En concreto, se trata de una menor de edad, que practica hípica en la disciplina de salto, y en la que una empresa está interesada para patrocinarla, costeando así los gastos propios de la participación en concursos (inscripción, traslados, ayuda mantenimiento caballo, etc.).

Tributación en IVA
La DGT inicia su contestación recordando el hecho imponible del impuesto, así como la condición de empresario a efectos del IVA, y en concreto, los artículos 4, 5 y 11 de la Ley 37/1992, de 28 de diciembre, del Impuesto sobre el Valor Añadido.
Tales conceptos son de aplicación general y se aplican incluso aunque la persona física en cuestión sea menor de edad.
Por ello, para la DGT esta persona, incluso aunque sea un menor de edad, presta un servicio a una empresa consistente en la cesión a ésta del derecho a la explotación de su imagen como deportista, sin perjuicio de la legislación que corresponda aplicar.
Esta operación se encuentra sujeta al Impuesto sobre el Valor Añadido sin que resulte aplicable ninguna de las exenciones relativas a operaciones interiores previstas en el artículo 20.uno de la LIVA.
Como cualquier sujeto pasivo, la menor de edad deberá cumplir con las obligaciones previstas en el artículo 164 de la LIVA y repercutir, mediante factura a la empresa destinataria, la cuota del impuesto al tipo correspondiente, el 21% (artículo 90).
Además, la menor podrá deducir las cuotas soportadas en la adquisición de bienes y servicios que realice a otros empresarios o profesionales en el ejercicio de su actividad profesional.
Tributación en IRPF
Respecto de la calificación de los rendimientos obtenidos, dependerá de la existencia de la ordenación por cuenta propia de medios de producción y de recursos humanos, o de uno de ambos, con la finalidad de intervenir en la producción o distribución de bienes o servicios.

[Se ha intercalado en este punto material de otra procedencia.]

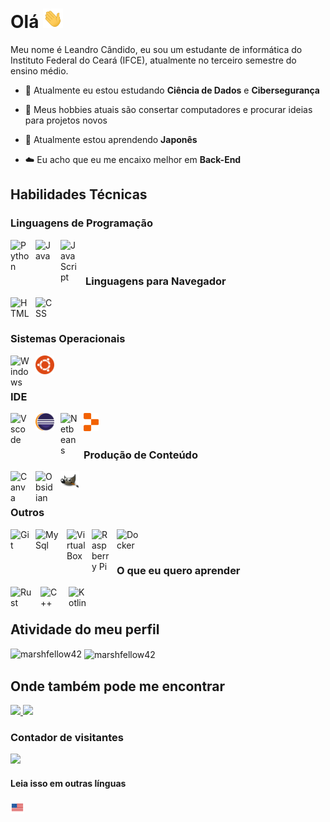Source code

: # Olá <img width="32px" src="/Assets/wave.gif" />
Meu nome é Leandro Cândido, eu sou um estudante de informática do Instituto Federal do Ceará (IFCE), atualmente no terceiro semestre do ensino médio.

- 🔭 Atualmente eu estou estudando **Ciência de Dados** e **Cibersegurança**

- 💬 Meus hobbies atuais são consertar computadores e procurar ideias para projetos novos

- 🌱 Atualmente estou aprendendo **Japonês**

- ☁️ Eu acho que eu me encaixo melhor em **Back-End** 

## Habilidades Técnicas

### Linguagens de Programação
<img align="left" title="Python" width="30px" style="padding-right:10px;" src="https://cdn.jsdelivr.net/gh/devicons/devicon/icons/python/python-original.svg" />
<img align="left" title="Java" width="30px" style="padding-right:10px;" src="https://cdn.jsdelivr.net/gh/devicons/devicon/icons/java/java-original.svg"/>
<img align="left" title="JavaScript" width="30px" style="padding-right:10px;" src="https://cdn.jsdelivr.net/gh/devicons/devicon/icons/javascript/javascript-plain.svg" />

<br/>

#

### Linguagens para Navegador
<img align="left" title="HTML" width="30px" style="padding-right:10px;" src="https://cdn.jsdelivr.net/gh/devicons/devicon/icons/html5/html5-original.svg" />
<img align="left" title="CSS" width="30px" style="padding-right:10px;" src="https://cdn.jsdelivr.net/gh/devicons/devicon/icons/css3/css3-original.svg" />

<br/>

#

### Sistemas Operacionais
<img align="left" title="Windows" width="30px" style="padding-right:10px;" src="https://cdn.jsdelivr.net/gh/devicons/devicon/icons/windows8/windows8-original.svg" />
<img align="left" title="Ubuntu" width="30px" style="padding-right:10px;" src="/Assets/ubuntu-4-logo-svg-vector.svg" />

<br/>

#

### IDE
<img align="left" title="Vscode" width="30px" style="padding-right:10px;" src="https://cdn.jsdelivr.net/gh/devicons/devicon/icons/vscode/vscode-original.svg" />
<img align="left" title="Eclipse" width="30px" style="padding-right:10px;" src="/Assets/NicePng_eclipse-png_2648074.png" />
<img align="left" title="Netbeans" width="27px" style="padding-right:10px;" src="https://upload.wikimedia.org/wikipedia/commons/9/98/Apache_NetBeans_Logo.svg" />
<img align="left" title="Replit" width="24px" style="padding-right:10px;" src="/Assets/replit-icon-logo-A666709FE9-seeklogo.com.png" />

<br/>

#

### Produção de Conteúdo
<img align="left" title="Canva" width="30px" style="padding-right:10px;" src="https://upload.wikimedia.org/wikipedia/commons/0/08/Canva_icon_2021.svg" />
<img align="left" title="Obsidian" width="30px" style="padding-right:10px;" src="https://upload.wikimedia.org/wikipedia/commons/1/10/2023_Obsidian_logo.svg" />
<img align="left" title="GIMP" width="30px" style="padding-right:10px;" src="/Assets/The_GIMP_icon_-_gnome.svg" />

<br/>

#

### Outros
<img align="left" title="Git" width="30px" style="padding-right:10px;" src="https://cdn.jsdelivr.net/gh/devicons/devicon/icons/git/git-original.svg" />
<img align="left" title="MySql" width="40px" style="padding-right:10px;" src="https://cdn.jsdelivr.net/gh/devicons/devicon/icons/mysql/mysql-original-wordmark.svg" />
<img align="left" title="VirtualBox" width="30px" style="padding-right:10px;" src="https://upload.wikimedia.org/wikipedia/commons/d/d5/Virtualbox_logo.png" />
<img align="left" title="Raspberry Pi" width="30px" style="padding-right:10px;" src="https://cdn.jsdelivr.net/gh/devicons/devicon/icons/raspberrypi/raspberrypi-original.svg" />
<img align="left" title="Docker" width="40px" style="padding-right:10px;" src="https://cdn.jsdelivr.net/gh/devicons/devicon/icons/docker/docker-original.svg" />

<br/>

#

### O que eu quero aprender
<img align="left" title="Rust" width="38px" style="padding-right:10px;" src="https://www.rust-lang.org/logos/rust-logo-512x512.png" />
<img align="left" title="C++" width="35px" style="padding-right:10px;" src="https://cdn.jsdelivr.net/gh/devicons/devicon@latest/icons/cplusplus/cplusplus-original.svg" />
<img align="left" title="Kotlin" width="30px" style="padding-right:10px;" src="https://upload.wikimedia.org/wikipedia/commons/0/06/Kotlin_Icon.svg" />

<br/>

#

## Atividade do meu perfil
<p><img align="left" src="https://github-readme-stats.vercel.app/api/top-langs?username=marshfellow42&show_icons=true&locale=pt-br&layout=compact&theme=algolia&hide_border=true" alt="marshfellow42" /></p>

<p>&nbsp;<img align="center" src="https://github-readme-stats.vercel.app/api?username=marshfellow42&show_icons=true&locale=pt-br&theme=algolia&hide_border=true" alt="marshfellow42" /></p>

## Onde também pode me encontrar
<div align="left">
<a href="mailto:leandrocandido6@protonmail.com"> <img src="https://img.shields.io/badge/ProtonMail-8B89CC?style=for-the-badge&logo=protonmail&logoColor=white" style="padding-right:10px ></a> 
</div>

<div align="left">
<a href="https://leetcode.com/marshfellow42/"> <img src="https://img.shields.io/badge/LeetCode-000000?style=for-the-badge&logo=LeetCode&logoColor=#d16c06" ></a> 
</div>

### Contador de visitantes
![](https://komarev.com/ghpvc/?username=marshfellow42&style=flat-square)

#### Leia isso em outras línguas
<kbd>[<img title="Inglês" alt="Inglês" src="/Assets/usa.png" width="22">](https://github.com/Marshfellow42)</kbd>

En caso afirmativo, los ingresos por patrocinio se considerarán rendimientos de actividades económicas.
En caso contrario, la DGT concluye que el importe del patrocinio económico obtenido se calificaría como ganancia patrimonial, tal como resulta de lo dispuesto en el artículo 33.1 de la Ley del Impuesto.
Respecto de esta última cuestión, se trata, en nuestra opinión, de un criterio controvertido, puesto que precisamente el artículo 25.4, letra d), de la LIRPF califica como rendimientos del capital mobiliario “los procedentes de la cesión del derecho a la explotación de la imagen o del consentimiento o autorización para su utilización, salvo que dicha cesión tenga lugar en el ámbito de una actividad económica”.